TASK INSTRUCTIONS = Nothing but the images is to be left out of your exact copy of the entries.

Stored data entries:
^^^^^^^^

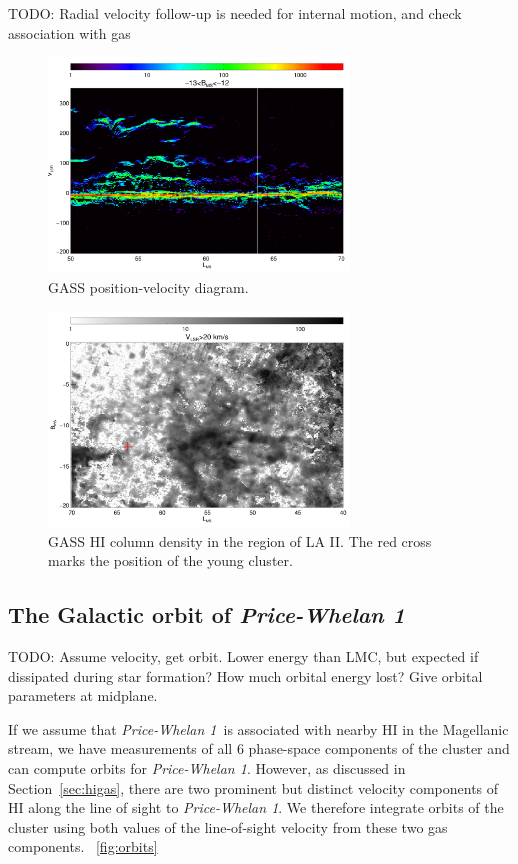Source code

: \documentclass[twocolumn]{aastex62}
\newcommand{\todo}[1]{{\color{red} TODO: #1}}
\newcommand{\sectionname}{Section}
\newcommand{\hi}{H{\footnotesize I} }
\newcommand{\clustername}{\textsl{Price-Whelan 1}}
\begin{document}
\todo{Radial velocity follow-up is needed for internal motion, and check association with gas}


\begin{figure}
\centering
\includegraphics[width=8cm]{gass_vlsrmlon.pdf}
\caption{GASS position-velocity diagram.}
\label{fig_gass}
\end{figure}

\begin{figure}
\centering
\includegraphics[width=8cm]{gass_mlatmlon.pdf}
\caption{GASS \hi column density in the region of LA II. The red cross marks the position
of the young cluster.}
\label{fig_gass}
\end{figure}


\subsection{The Galactic orbit of \clustername}
\label{sec:orbit}

\todo{Assume velocity, get orbit. Lower energy than LMC, but expected if dissipated during star formation? How much orbital energy lost? Give orbital parameters at midplane.}

If we assume that \clustername\ is associated with nearby \hi in the Magellanic stream, we have measurements of all 6 phase-space components of the cluster and can compute orbits for \clustername.
However, as discussed in \sectionname~\ref{sec:higas}, there are two prominent but distinct velocity components of \hi along the line of sight to \clustername.
We therefore integrate orbits of the cluster using both values of the line-of-sight velocity from these two gas components.
\figurename~\ref{fig:orbits}
\end{document}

^^^^^^^^

RESULT OF THE EXERCISE =
Source code

: \documentclass[twocolumn]{aastex62}
\newcommand{\todo}[1]{{\color{red} TODO: #1}}
\newcommand{\sectionname}{Section}
\newcommand{\hi}{H{\footnotesize I} }
\newcommand{\clustername}{\textsl{Price-Whelan 1}}
\begin{document}
\todo{Radial velocity follow-up is needed for internal motion, and check association with gas}


\begin{figure}
\centering
\includegraphics[width=8cm]{gass_vlsrmlon.pdf}
\caption{GASS position-velocity diagram.}
\label{fig_gass}
\end{figure}

\begin{figure}
\centering
\includegraphics[width=8cm]{gass_mlatmlon.pdf}
\caption{GASS \hi column density in the region of LA II. The red cross marks the position
of the young cluster.}
\label{fig_gass}
\end{figure}


\subsection{The Galactic orbit of \clustername}
\label{sec:orbit}

\todo{Assume velocity, get orbit. Lower energy than LMC, but expected if dissipated during star formation? How much orbital energy lost? Give orbital parameters at midplane.}

If we assume that \clustername\ is associated with nearby \hi in the Magellanic stream, we have measurements of all 6 phase-space components of the cluster and can compute orbits for \clustername.
However, as discussed in \sectionname~\ref{sec:higas}, there are two prominent but distinct velocity components of \hi along the line of sight to \clustername.
We therefore integrate orbits of the cluster using both values of the line-of-sight velocity from these two gas components.
\figurename~\ref{fig:orbits}
\end{document}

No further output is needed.